Week 3 at The Data School, and Day 2 of Alteryx 101 training. We learnt a huge amount about the variety of different tools available, as well as how to create and use macros and apps within the Alteryx environment. The star of the show for me today was the Text to Columns tool. I confess that I am already slightly falling in love with Alteryx – it appeals tremendously to the librarian part of my brain – the ease and speed with which it allows you to clean and sort data is quite spectacular. Every workflow clearly shows the series of decisions taken to prep the data into a more usable format, and the whole thing is simply an exercise in applying logic in a number of steps to achieve the outcome you require.
The Text to Columns tool
This does exactly what it says on the tin. Imagine you have a mass of unwieldy text in just one field and you need to split it out into several columns – here’s where this tool comes into play. By dropping it into the workflow it allows concatenated data to be separated out into more a usable form – a set number of new columns containing, for example, one value in each column. Below is an illustration of where you could place a Text to Columns tool into a workflow. This example uses OECD data on teaching hours at primary schools around the world.

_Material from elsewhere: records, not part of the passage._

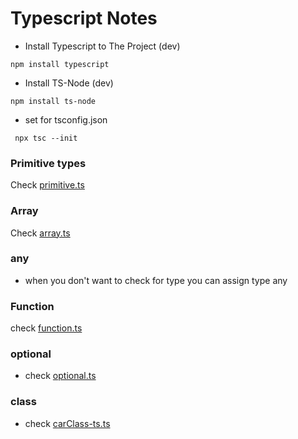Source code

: # Typescript Notes

- Install Typescript to The Project (dev)

` npm install typescript `

- Install TS-Node (dev)

`npm install ts-node`

- set for tsconfig.json 

` npx tsc --init`

### Primitive types

Check [primitive.ts](primitive.ts)

### Array

Check [array.ts](array.ts)

### any

- when you don't want to check for type you can assign type any

### Function

check [function.ts](function.ts)

### optional

* check [optional.ts](optional.ts)

### class

* check [carClass-ts.ts](carClass-ts.ts)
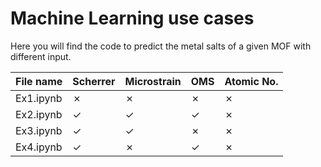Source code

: # Machine Learning use cases



Here you will find the code to predict the metal salts of a given MOF with different input.


| File name  | Scherrer | Microstrain | OMS | Atomic No. |
|------------|----------|-------------|-----|------------|
| Ex1.ipynb  |  ✗       | ✗           | ✗   | ✗          |
| Ex2.ipynb  |  ✓       | ✓           | ✓   | ✗          |
| Ex3.ipynb  |  ✓       | ✓           | ✗   | ✗          |
| Ex4.ipynb  |  ✓       | ✗           | ✓   | ✗          |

Below is a good way to see how the Text to Columns tool can be used in practice. It’s easy to see how messy the data brought in from the original OECD .csv file is. All the values are squashed into the first column and separated by commas. Using Text to Columns we can quickly transform the data into individual columns and make the data usable.
Configuring the tool
Simply drag the tool into the workflow and the configuration panel will appear.
Here you can see that it is simply a case of choosing which field you wish to split from the drop-down menu at the top of the panel.
The next field allows you to indicate the type of delimiter in use. In this case it is a comma (‘,’).
The configuration panel then asks you what sort of split you wish to perform – a Split to Columns or a Split to Rows. Here we want to split the long, unwieldy text into 12 new columns and call these new columns ‘Field1’, ‘Field2’, ‘Field3’ etc.
We also want to put any extra left over data into a spare column at the end.
Running the workflow after configuring this tool results in a clear, easily visible separation of data across the 12 new columns. The location and various values within the original long string in the first column have now be separated. We can now continue with the workflow using these new columns, and start to clean and prep the data further using other tools such as Dynamic Rename to move the Fields names out of Row 1 and into column headers, and Select to remove any columns which are deemed unnecessary.